# Tests unsuitable for unittest

Some of the functions included in the `gilbert_elliot_model` package are not well suited to be covered by `unittest` tests as they are both slow and involve many random processes. The randomness requires running many repetitions and considering the distribution of results, but the slowness causes this to be too inefficient to do in the `unittest` format. Thus this document analyzes results that were obtained via `distribution_tests.py` so that we can consider the distributions of results to characterize how parts of the package are working.

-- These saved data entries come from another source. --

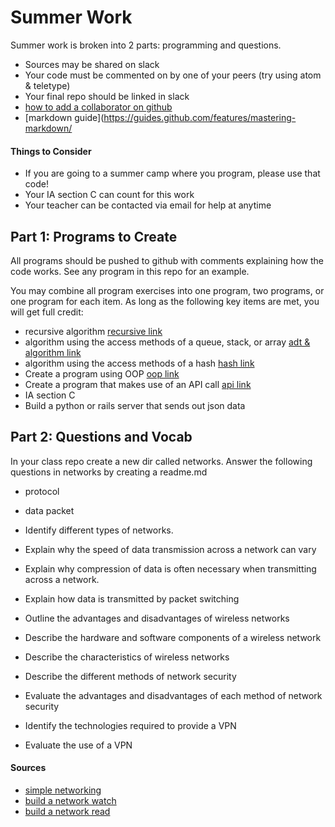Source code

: # Summer Work

Summer work is broken into 2 parts: programming and questions.

- Sources may be shared on slack
- Your code must be commented on by one of your peers (try using atom & teletype)
- Your final repo should be linked in slack
- [how to add a collaborator on github](https://stackoverflow.com/questions/7920320/adding-a-collaborator-to-my-free-github-account)
- [markdown guide](https://guides.github.com/features/mastering-markdown/

#### Things to Consider

- If you are going to a summer camp where you program, please use that code!
- Your IA section C can count for this work
- Your teacher can be contacted via email for help at anytime

## Part 1: Programs to Create

All programs should be pushed to github with comments explaining how the code works. See any program in this repo for an example.

You may combine all program exercises into one program, two programs, or one program for each item. As long as the following key items are met, you will get full credit:

- recursive algorithm [recursive link](https://gitlab.com/year_one_ibcs/year_of_dog/tree/master/unit_2)
- algorithm using the access methods of a queue, stack, or array [adt & algorithm link](https://gitlab.com/year_one_ibcs/year_of_dog/tree/master/adt)
- algorithm using the access methods of a hash [hash link](https://gitlab.com/year_one_ibcs/year_of_dog/tree/master/unit_0/programming/advanced_programs)
- Create a program using OOP [oop link](https://gitlab.com/year_one_ibcs/year_of_dog/tree/master/oop)
- Create a program that makes use of an API call [api link](https://gitlab.com/year_one_ibcs/year_of_dog/tree/master/apis)
- IA section C
- Build a python or rails server that sends out json data

## Part 2: Questions and Vocab

In your class repo create a new dir called networks. Answer the following questions in networks by creating a readme.md

- protocol

- data packet

- Identify different types of networks.

- Explain why the speed of data transmission across a network can vary

- Explain why compression of data is often necessary when transmitting across a network.

- Explain how data is transmitted by packet switching

- Outline the advantages and disadvantages of wireless networks

- Describe the hardware and software components of a wireless network

- Describe the characteristics of wireless networks

- Describe the different methods of network security

- Evaluate the advantages and disadvantages of each method of network security

- Identify the technologies required to provide a VPN

- Evaluate the use of a VPN

#### Sources
- [simple networking](https://www.youtube.com/watch?v=7xiisZWRROw)
- [build a network watch](https://www.youtube.com/watch?v=W2F8Wa65_B4)
- [build a network read](https://www.dexterindustries.com/howto/setup-networking-for-a-camp-or-classroom-raspberry-pi-in-a-classroom/)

The code chunk below prepares us for analysis.

In [None]:
import numpy as np
import pandas as pd
import plotly.graph_objects as go
import plotly.express as px

import gilbert_elliot_model as ge


## Fitting a Hidden Markov Model

The `gilbert_elliot_model` package is designed to take an observed error pattern and fit the model to it. The Gilbert-Elliot burst error model is a two-state hidden Markov model. Thus the package `hmmlearn` is primarily used for this fitting. However the function `gilbert_elliot_model.gilbert_elliot.fit_hmm` functions as a wrapper for `hmmlearn` functionality that is specifically tuned to the Gilbert-Elliot burst error model. 

The documentation for the function `gilbert_elliot_model.gilbert_elliot.fit_hmm` is provided below.

In [None]:
help(ge.gilbert_elliot.fit_hmm)

In [None]:
fixed_param_fname = 'Fixed_Parameter_README.md'
fixed_param_vals = pd.read_csv(fixed_param_fname, skiprows=1)

In [None]:
def check_k_h(df, stats, fixed_param_vals):
    for stat in stats:
        stat_err = stat + '_error'
        if stat_err not in df.columns:
            if stat == 'k':
                df[stat_err] = df[stat] - 1
            elif stat == 'h':
                 df[stat_err] = df[stat]  
        print(f'All values of {stat} are correct: {all(df[stat_err] == 0)}')
def error_histograms(df, stats, fixed_param_vals=None):
    for stat in stats:
        stat_err = stat + '_error'
        if stat_err not in df.columns:
            df[stat_err] = df[stat] - fixed_param_vals.loc[0, stat]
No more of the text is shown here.